女優のアシュレイ・ジャッドは、世間にはあまり知られていないが、ハリウッドを離れて男女平等に関する研究に没頭していた時期がある。そのときの経験を踏まえて、キャリアを危険にさらしてまで語ってくれた。
ロンドン在住の製作者(プロデューサー)ゼルダ・パーキンズは、20年前にサインした秘密保持契約書のせいでワインスタインについて告発ができずにいた。契約違反のために法的かつ経済的な報復を受けかねなかったにもかかわらず、わたしたちの取材に応じてくれた。

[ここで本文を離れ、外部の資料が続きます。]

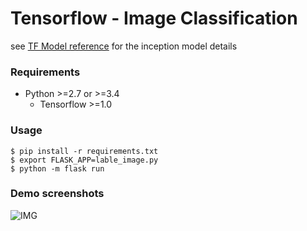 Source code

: # Tensorflow - Image Classification


see [TF Model reference](https://www.tensorflow.org/tutorials/image_retraining) for the inception model details



### Requirements
* Python >=2.7 or >=3.4
  * Tensorflow >=1.0 


### Usage
    $ pip install -r requirements.txt
    $ export FLASK_APP=lable_image.py
    $ python -m flask run


###  Demo screenshots
![IMG](https://github.com/venkatesh-sg/Big-Data-Analytics-Lab-Assignments/blob/master/LabAssignment10/Documentation/webapp/webapp.png)
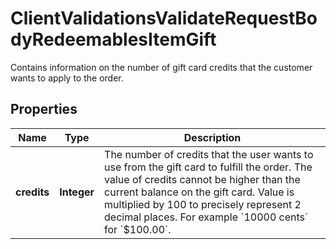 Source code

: 

# ClientValidationsValidateRequestBodyRedeemablesItemGift

Contains information on the number of gift card credits that the customer wants to apply to the order.

## Properties

| Name | Type | Description |
|------------ | ------------- | ------------- |
|**credits** | **Integer** | The number of credits that the user wants to use from the gift card to fulfill the order. The value of credits cannot be higher than the current balance on the gift card. Value is multiplied by 100 to precisely represent 2 decimal places. For example &#x60;10000 cents&#x60; for &#x60;$100.00&#x60;. |



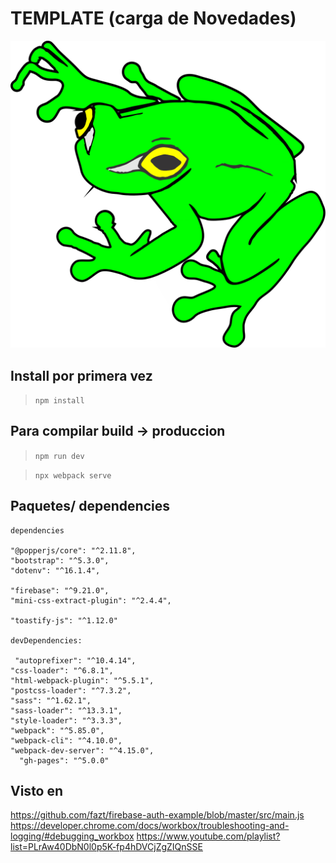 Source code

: # TEMPLATE (carga de Novedades)
![Alt text](./src/ico/logo.svg "Cargade Novedades")

## Install por primera vez
> `npm install`

## Para compilar  build -> produccion 
> `npm run dev` 

> `npx webpack serve`

## Paquetes/ dependencies


    dependencies

    "@popperjs/core": "^2.11.8",
    "bootstrap": "^5.3.0",
    "dotenv": "^16.1.4",

    "firebase": "^9.21.0",
    "mini-css-extract-plugin": "^2.4.4",
    
    "toastify-js": "^1.12.0"

    devDependencies:

     "autoprefixer": "^10.4.14",
    "css-loader": "^6.8.1",
    "html-webpack-plugin": "^5.5.1",
    "postcss-loader": "^7.3.2",
    "sass": "^1.62.1",
    "sass-loader": "^13.3.1",
    "style-loader": "^3.3.3",
    "webpack": "^5.85.0",
    "webpack-cli": "^4.10.0",
    "webpack-dev-server": "^4.15.0",
      "gh-pages": "^5.0.0"

   


## Visto en 
https://github.com/fazt/firebase-auth-example/blob/master/src/main.js
https://developer.chrome.com/docs/workbox/troubleshooting-and-logging/#debugging_workbox
https://www.youtube.com/playlist?list=PLrAw40DbN0l0p5K-fp4hDVCjZgZIQnSSE
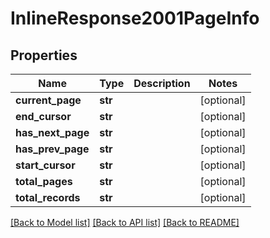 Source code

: # InlineResponse2001PageInfo

## Properties
Name | Type | Description | Notes
------------ | ------------- | ------------- | -------------
**current_page** | **str** |  | [optional] 
**end_cursor** | **str** |  | [optional] 
**has_next_page** | **str** |  | [optional] 
**has_prev_page** | **str** |  | [optional] 
**start_cursor** | **str** |  | [optional] 
**total_pages** | **str** |  | [optional] 
**total_records** | **str** |  | [optional] 

[[Back to Model list]](../README.md#documentation-for-models) [[Back to API list]](../README.md#documentation-for-api-endpoints) [[Back to README]](../README.md)

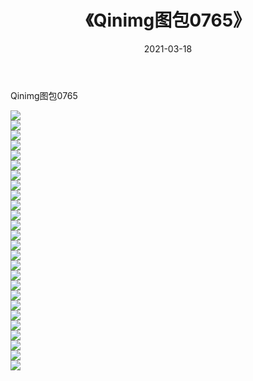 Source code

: ﻿---
layout: post
title:  《Qinimg图包0765》
date:   2021-03-18
img: http://imgx.orgx.ga/Qinimg图包/Qinimg图包0765/000.jpg
categories: [美女, 清纯, 唯美]
---

Qinimg图包0765

 ![](http://imgx.orgx.ga/Qinimg图包/Qinimg图包0765/001.jpg) <br>![](http://imgx.orgx.ga/Qinimg图包/Qinimg图包0765/002.jpg) <br>![](http://imgx.orgx.ga/Qinimg图包/Qinimg图包0765/003.jpg) <br>![](http://imgx.orgx.ga/Qinimg图包/Qinimg图包0765/004.jpg) <br>![](http://imgx.orgx.ga/Qinimg图包/Qinimg图包0765/005.jpg) <br>![](http://imgx.orgx.ga/Qinimg图包/Qinimg图包0765/006.jpg) <br>![](http://imgx.orgx.ga/Qinimg图包/Qinimg图包0765/007.jpg) <br>![](http://imgx.orgx.ga/Qinimg图包/Qinimg图包0765/008.jpg) <br>![](http://imgx.orgx.ga/Qinimg图包/Qinimg图包0765/009.jpg) <br>![](http://imgx.orgx.ga/Qinimg图包/Qinimg图包0765/010.jpg) <br>![](http://imgx.orgx.ga/Qinimg图包/Qinimg图包0765/011.jpg) <br>![](http://imgx.orgx.ga/Qinimg图包/Qinimg图包0765/012.jpg) <br>![](http://imgx.orgx.ga/Qinimg图包/Qinimg图包0765/013.jpg) <br>![](http://imgx.orgx.ga/Qinimg图包/Qinimg图包0765/014.jpg) <br>![](http://imgx.orgx.ga/Qinimg图包/Qinimg图包0765/015.jpg) <br>![](http://imgx.orgx.ga/Qinimg图包/Qinimg图包0765/016.jpg) <br>![](http://imgx.orgx.ga/Qinimg图包/Qinimg图包0765/017.jpg) <br>![](http://imgx.orgx.ga/Qinimg图包/Qinimg图包0765/018.jpg) <br>![](http://imgx.orgx.ga/Qinimg图包/Qinimg图包0765/019.jpg) <br>![](http://imgx.orgx.ga/Qinimg图包/Qinimg图包0765/020.jpg) <br>![](http://imgx.orgx.ga/Qinimg图包/Qinimg图包0765/021.jpg) <br>![](http://imgx.orgx.ga/Qinimg图包/Qinimg图包0765/022.jpg) <br>![](http://imgx.orgx.ga/Qinimg图包/Qinimg图包0765/023.jpg) <br>![](http://imgx.orgx.ga/Qinimg图包/Qinimg图包0765/024.jpg) <br>![](http://imgx.orgx.ga/Qinimg图包/Qinimg图包0765/025.jpg) <br>![](http://imgx.orgx.ga/Qinimg图包/Qinimg图包0765/026.jpg) <br>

ワインスタインのもとで長期間働いていたある人物は(ここでは名前を公表することはできないが)、そこで見聞きしたことにますます悩まされるようになり、とうとう上司の犯罪を暴くために、重要な役割を演じてくれた。
ワインスタインは編集局に乗り込んできた
この本のタイトル『彼女は語った』〔本書の原題は『SHE SAID』〕には多様な意味が込められている。声を上げてくれた方はもちろん、声を上げないことにした方々のことや、いかに、いつ、どうして彼女は語ったのか、という意味も含まれている。

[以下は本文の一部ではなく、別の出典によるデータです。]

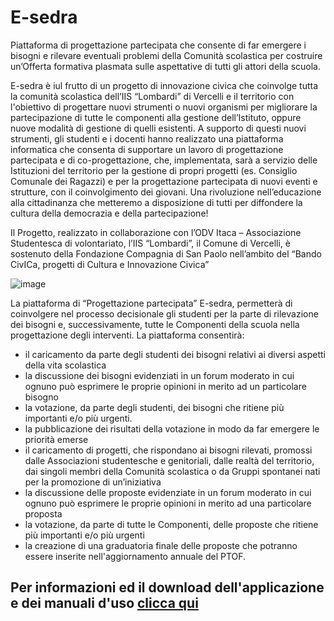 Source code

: # E-sedra
Piattaforma di progettazione partecipata che consente di far emergere i bisogni e rilevare eventuali problemi della Comunità scolastica per costruire un’Offerta formativa plasmata sulle aspettative di tutti gli attori della scuola.

E-sedra è iul frutto di un progetto di innovazione civica che coinvolge tutta la comunità scolastica dell’IIS “Lombardi” di Vercelli e il territorio con l'obiettivo di progettare nuovi strumenti o nuovi organismi per migliorare la partecipazione di tutte le componenti alla gestione dell’Istituto, oppure nuove modalità di gestione di quelli esistenti.
A supporto di questi nuovi strumenti, gli studenti e i docenti hanno realizzato una piattaforma informatica che consenta di supportare un lavoro di progettazione partecipata e di co-progettazione, che, implementata, sarà a servizio delle Istituzioni del territorio per la gestione di propri progetti (es. Consiglio Comunale dei Ragazzi) e per la progettazione partecipata di nuovi eventi e strutture, con il coinvolgimento dei giovani.
Una rivoluzione nell’educazione alla cittadinanza che metteremo a disposizione di tutti per diffondere la cultura della democrazia e della partecipazione!

Il Progetto, realizzato in collaborazione con l’ODV Itaca – Associazione Studentesca di volontariato, l’IIS “Lombardi”, il Comune di Vercelli, è sostenuto della Fondazione Compagnia di San Paolo nell’ambito del “Bando CivICa, progetti di Cultura e Innovazione Civica”

![image](https://github.com/Esedra2023/Esedra/assets/133657626/454523d0-f5da-44b6-8f1d-522f00b02216)

La piattaforma di “Progettazione partecipata” E-sedra, permetterà di coinvolgere nel processo decisionale gli studenti per la parte di rilevazione dei bisogni e, successivamente, tutte le Componenti della scuola nella progettazione degli interventi.
La piattaforma consentirà:
- il caricamento da parte degli studenti dei bisogni relativi ai diversi aspetti della vita scolastica
- la discussione dei bisogni evidenziati in un forum moderato in cui ognuno può esprimere le proprie opinioni in merito ad un particolare bisogno
- la votazione, da parte degli studenti, dei bisogni che ritiene più importanti e/o più urgenti. 
- la pubblicazione dei risultati della votazione in modo da far emergere le priorità emerse
- il caricamento di progetti, che rispondano ai bisogni rilevati, promossi dalle Associazioni studentesche e genitoriali, dalle realtà del territorio, dai singoli    membri della Comunità scolastica o da Gruppi spontanei nati per la promozione di un’iniziativa
- la discussione delle proposte evidenziate in un forum moderato in cui ognuno può esprimere le proprie opinioni in merito ad una particolare proposta
- la votazione, da parte di tutte le Componenti, delle proposte che ritiene più importanti e/o più urgenti
- la creazione di una graduatoria finale delle proposte che potranno essere inserite nell'aggiornamento annuale del PTOF.

## Per informazioni ed il download dell'applicazione e dei manuali d'uso [clicca qui](https://www.itacavercelli.it/omnicrazia/)

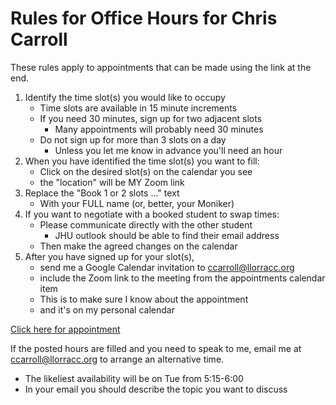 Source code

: # Rules for Office Hours for Chris Carroll

These rules apply to appointments that can be made using the link at the end.

1. Identify the time slot(s) you would like to occupy
   * Time slots are available in 15 minute increments
   * If you need 30 minutes, sign up for two adjacent slots
     * Many appointments will probably need 30 minutes
   * Do not sign up for more than 3 slots on a day
     * Unless you let me know in advance you'll need an hour
1. When you have identified the time slot(s) you want to fill:
   * Click on the desired slot(s) on the calendar you see
   * the "location" will be MY Zoom link
1. Replace the "Book 1 or 2 slots ..." text
   * With your FULL name (or, better, your Moniker)
2. If you want to negotiate with a booked student to swap times:
   * Please communicate directly with the other student
     * JHU outlook should be able to find their email address
   * Then make the agreed changes on the calendar
1. After you have signed up for your slot(s), 
   * send me a Google Calendar invitation to ccarroll@llorracc.org
   * include the Zoom link to the meeting from the appointments calendar item
   * This is to make sure I know about the appointment
   * and it's on my personal calendar

[Click here for appointment](https://calendar.google.com/calendar/selfsched?sstoken=UUh4Yi1EQVFtUUQ0fGRlZmF1bHR8ZTIyNGY2YjM4Njc5ODk5ZDQ0YTY2MjYyMTM3N2Q2NzE)

If the posted hours are filled and you need to speak to me, email me at ccarroll@llorracc.org to arrange an alternative time.
  * The likeliest availability will be on Tue from 5:15-6:00
  * In your email you should describe the topic you want to discuss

これは調査報道についての本でもある。調査が始まったころは雲を摑むような具合で、わたしたちの知っていることなど無きに等しく、自身の体験を打ち明けてくれる人もほとんどいなかった。そこからわたしたちがどのようにして秘密の情報を入手し、その情報の裏を取ったのか、ひとりの権力者がこちらの調査の妨害をするために不正な手段を用いるなか、その権力者の真実をどのように追い続けたかが書かれている。さらにこれまでの記事には書かなかったが、今回初めて、記事が出る直前に、追い詰められたことを悟った当のワインスタインが、「ニューヨーク・タイムズ」の編集局に乗り込んできて、最後の直接対決をおこなった時の様子も収録した。

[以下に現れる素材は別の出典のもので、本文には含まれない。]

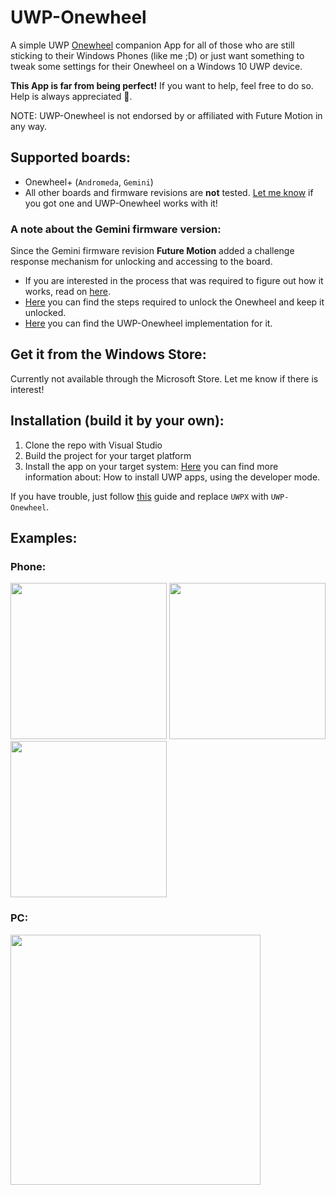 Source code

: # UWP-Onewheel
A simple UWP [Onewheel](https://onewheel.com/) companion App for all of those who are still sticking to their Windows Phones (like me ;D)
or just want something to tweak some settings for their Onewheel on a Windows 10 UWP device.

**This App is far from being perfect!**
If you want to help, feel free to do so. Help is always appreciated 🥓.

NOTE: UWP-Onewheel is not endorsed by or affiliated with Future Motion in any way.

## Supported boards:
* Onewheel+ (`Andromeda`, `Gemini`)
* All other boards and firmware revisions are **not** tested. [Let me know](https://github.com/COM8/UWP-Onewheel/issues) if you got one and UWP-Onewheel works with it!

### A note about the Gemini firmware version:
Since the Gemini firmware revision **Future Motion** added a challenge response mechanism for unlocking and accessing to the board.
* If you are interested in the process that was required to figure out how it works, read on [here](https://github.com/ponewheel/android-ponewheel/issues/86).
* [Here](https://github.com/ponewheel/android-ponewheel/issues/86#issuecomment-441448257) you can find the steps required to unlock the Onewheel and keep it unlocked.
* [Here](https://github.com/COM8/UWP-Onewheel/blob/master/OnewheelBluetooth/Classes/OnewheelUnlockHelper.cs) you can find the UWP-Onewheel implementation for it.

## Get it from the Windows Store:
Currently not available through the Microsoft Store. Let me know if there is interest!

## Installation (build it by your own):
1. Clone the repo with Visual Studio
2. Build the project for your target platform
3. Install the app on your target system:
[Here](https://docs.microsoft.com/en-us/windows/uwp/get-started/enable-your-device-for-development) you can find more information about: How to install UWP apps, using the developer mode.

If you have trouble, just follow [this](https://uwpx.org/development/) guide and replace `UWPX` with `UWP-Onewheel`.

## Examples:
### Phone:
<img src="https://imgur.com/8MLjG9f.png" width="250"> <img src="https://imgur.com/kqUCOOI.png" width="250"> <img src="https://imgur.com/m3vthtD.png" width="250">

### PC:
<img src="https://imgur.com/vDtLSBh.png" width="400">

「ニューヨーク・タイムズ」がワインスタインについて報道したのは、「フェイク・ニュース」が非難され、「真実に対する国家の合意」という概念そのものが崩壊しているように思える時期だった。ワインスタインの犯罪が暴かれたことによる衝撃は非常に大きかったが、それは「ニューヨーク・タイムズ」のジャーナリストたちが、その犯罪について、だれが見ても疑問の余地のないくらい確固とした証拠を固めることができたためでもあった。その記事では、被害者本人による証言や金銭的な記録、法廷記録、会社のメモ、その他の明らかにされたデータを使って、わたしたちがどのようにして繰り返しおこなわれていた犯罪を実証したか、を記している。